Since Bock and Aitkin (1981) extended the IRT model to a multidimensional case, many researchers have studied CAT using a bank of items calibrated under MIRT models. Initially, Bloxom and Vale (1987) developed multidimensional adaptive estimation procedures. They extended the multivariate analysis of Owen’s (1975) sequential Bayesian adaptive updating algorithm. Then, Tam (1992) evaluated a multidimensional adaptive estimation procedure through precision, test information, and computational time. However, these studies (Bloxom & Vale, 1987; Tam, 1992) considered the implementation of CAT with respect to only θ estimation methods. They did not address the procedure for multidimensional adaptive item selection that considers prior knowledge of a multivariate distribution of θ.

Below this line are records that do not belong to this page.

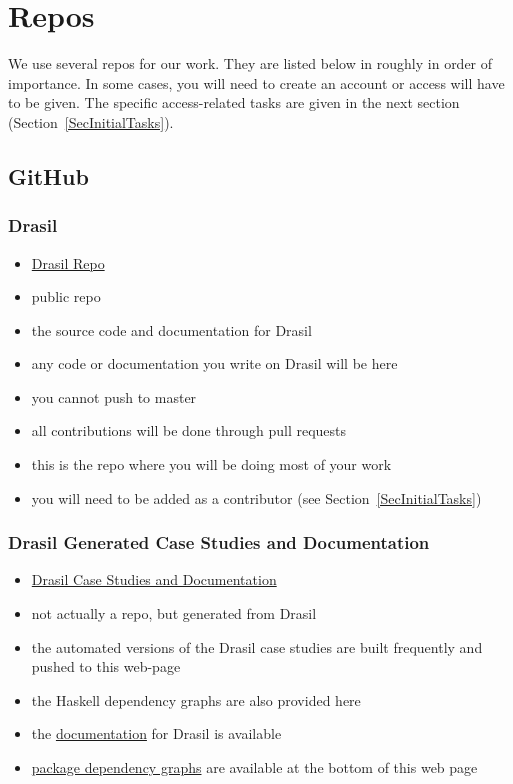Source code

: \documentclass[12pt]{article}
\begin{document}
\section {Repos} \label{SecRepos}

We use several repos for our work.  They are listed below in roughly in order of
importance.  In some cases, you will need to create an account or access will
have to be given.  The specific access-related tasks are given in the next
section (Section~\ref{SecInitialTasks}).

\subsection{GitHub}

\subsubsection{Drasil}
\begin{itemize}
\item \href{https://github.com/JacquesCarette/Drasil} {Drasil Repo}
\item public repo
\item the source code and documentation for Drasil
\item any code or documentation you write on Drasil will be here
\item you cannot push to master
\item all contributions will be done through pull requests
\item this is the repo where you will be doing most of your work
\item you will need to be added as a contributor (see Section~\ref{SecInitialTasks})
\end{itemize}

\subsubsection{Drasil Generated Case Studies and Documentation}
\begin{itemize}
\item \href{https://jacquescarette.github.io/Drasil/} {Drasil Case Studies and Documentation}
\item not actually a repo, but generated from Drasil
\item the automated versions of the Drasil case studies are built frequently and
pushed to this web-page
\item the Haskell dependency graphs are also provided here
\item the \href{https://jacquescarette.github.io/Drasil/docs/index.html}
{documentation} for Drasil is available
\item \href{https://jacquescarette.github.io/Drasil/} {package dependency
graphs} are available at the bottom of this web page
\end{itemize}
\end{document}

Although Bloxom and Vale (1987) and Tam (1992) initially developed multidimensional CAT (MCAT), their MCAT failed to demonstrate advantages over unidimensional adaptive testing (Segall, 1996). Therefore, Segall (1996) developed multidimensional Bayesian item selection and θ estimation procedures and demonstrated that his MCAT was more efficient than a unidimensional CAT (UCAT) in terms of test length and precision. In addition to gaining efficiency, his MCAT could be used as an instrument to measure various content traits for examinees from nine different subtests of the Armed Services Vocational Aptitude Battery (Moreno & Segall, 1992). Luecht (1996) also demonstrated the efficiency of MCAT. He observed that an MCAT with content constraints could achieve approximately the same precision with 25% to 40% fewer items than were required in UCAT with regard to the measurement of latent traits.
Furthermore, Li and Schafer (2005) showed that UCAT and MCAT, with constraints on item exposure rates, were capable of producing accurate estimates of reading and math abilities. Specifically, compared with UCAT, MCAT slightly increased the accuracy of θ estimates for examinees at the low and high end of the θ scale in both reading and math tests. Therefore, MCAT appears to be an efficient method for ensuring adequate coverage of content in adaptive testing and provides a separate multidimensional vector of estimated θs for each examinee.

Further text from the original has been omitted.